One way this unfortunate circumstance may occur is when people attempt to manage their financial planning through what Hamsher describes as “à la carte planning” – that is, working with different financial representatives from different firms and an attorney from yet another firm. “The problem is that none of these professionals are plugged into one another, working in tandem on behalf of the client. Therefore, all of the advice is one-dimensional,” he explained.

At Hamsher Wealth Management, clients have an entire team of professionals working on their behalf, including CPAs, insurance professionals, financial analysts, an estate planning attorney and two prominent portfolio managers, Wayne Schmidt and Michael Binger, who both hold the designation of Chartered Financial Analyst®. “Not only do our portfolio managers bring five decades of experience to the table, they bring two very important resumes, with one being fixed income and the other being equities,” said Hamsher, adding that Schmidt and Binger regularly appear on Fox Business News, MSNBC, CNBC and Bloomberg TV as panel experts to discuss current trends in the financial industry.

One of those trends focuses on the rush of baby boomers approaching retirement. Managing Social Security benefits is foremost on most people’s minds, but Hamsher has seen that often financial professionals give their clients the most simplistic, basic advice: start taking Social Security benefits at age 62, or at full retirement age at 66 or wait until age 70 to get the highest benefit. He cautions that variables like the age gap between spouses, the timing of retirement and the client’s overall financial plan make this a more complex decision for sound retirement planning.

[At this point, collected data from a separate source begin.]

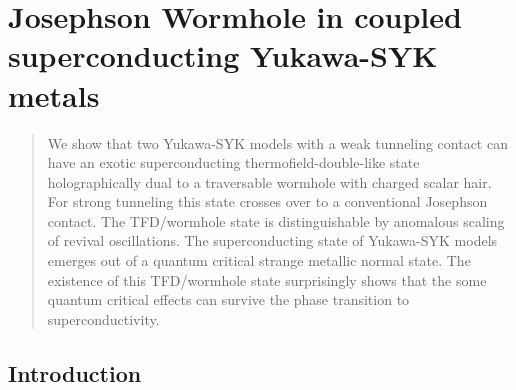 \renewcommand{\vec}[1]{{\boldsymbol #1}}
\renewcommand{\comment}[1]{[{\color{blue}{#1}}]} 
\def\nn{\nonumber\\}

\newcommand{\cind}[3]{c^{(#1)}_{#2}(#3)}
\newcommand{\cdag}[3]{{c^\dagger}^{(#1)}_{#2}(#3)}
\newcommand{\phind}[3]{\phi^{(#1)}_{#2}(#3)}
\newcommand{\sigmap}{\sigma^\prime}
\newcommand{\taup}{\tau^\prime}

\newcommand{\oemga}{\omega}
\newcommand{\tp}{t^\prime}


\chapter{Josephson Wormhole in coupled superconducting Yukawa-SYK metals}%
\label{chap:JosephsonWormhole}

\begin{abstract}
\noindent
We show that two Yukawa-SYK models with a weak tunneling contact can have an exotic superconducting thermofield-double-like state holographically dual to a traversable wormhole with charged scalar hair. 
For strong tunneling this state crosses over to a conventional Josephson contact. The TFD/wormhole state is distinguishable by anomalous scaling of revival oscillations. The superconducting state of Yukawa-SYK models emerges out of a quantum critical strange metallic normal state. The existence of this TFD/wormhole state surprisingly shows that the some quantum critical effects can survive the phase transition to superconductivity.
\end{abstract}


\section{Introduction}
\label{sec:introduction}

“It’s certainly not a one-size-fits-all proposition,” said Hamsher. “We start with our proprietary software that runs every possible strategy and claiming option, so our clients can see exactly how to get the most out of their Social Security benefits. At the end of the day, every dollar that you can maximize with Social Security is one less dollar that you are going to need from your own nest egg to supplement that income gap in retirement.”

“Let’s face it, Social Security alone does not equal the ideal retirement, nor was it designed to,” continued Hamsher, introducing the topic of annuities, which have increased in popularity as pension plans have eroded.

“Indexed annuities can play a vital role in retirement planning. Different indexed annuities carry different features and benefits. For instance, some are better suited for producing income, some for wealth transfer and others are best for tax-deferred wealth accumulation. We carry a large portfolio of carriers and products, which is the only way that we can recommend the exact product that provides a gloved fit for the needs of the client,” Hamsher said.

Longevity is another hot topic for baby boomers. In the U.S. and other countries, people are living in retirement for as many years as they spent working. Long-term care insurance is advantageous for people who are in a position to keep paying monthly premiums. But according to Hamsher, there are people in their 60’s and 70’s who do not have long-term care insurance and are now starting to worry about the consequences to come as years progress. “The good news is that there are some very strong options available that we refer to as alternatives to long-term care,” said Hamsher, who warned that if people don’t work with a full-service financial firm, an introduction and explanation of these alternatives is unlikely.

For ten years, Hamsher has hosted the “The Dollars and Sense Radio Show”. His wife, Lauri, joined as co-host seven years ago, bringing the female perspective, which is often underrepresented in the financial industry. “Our listeners feel a connection that does not exist with typical prerecorded infomercials. Imagine talking to your spouse for one or two hours straight, unscripted and live – that’s where the entertainment factor comes in,” quipped Hamsher. Out of the studio and back at the office, Lauri, who oversees the client service and support operations at Hamsher Wealth Management, also specializes in assisting widowed and single women with income planning and solutions for their retirement portfolios.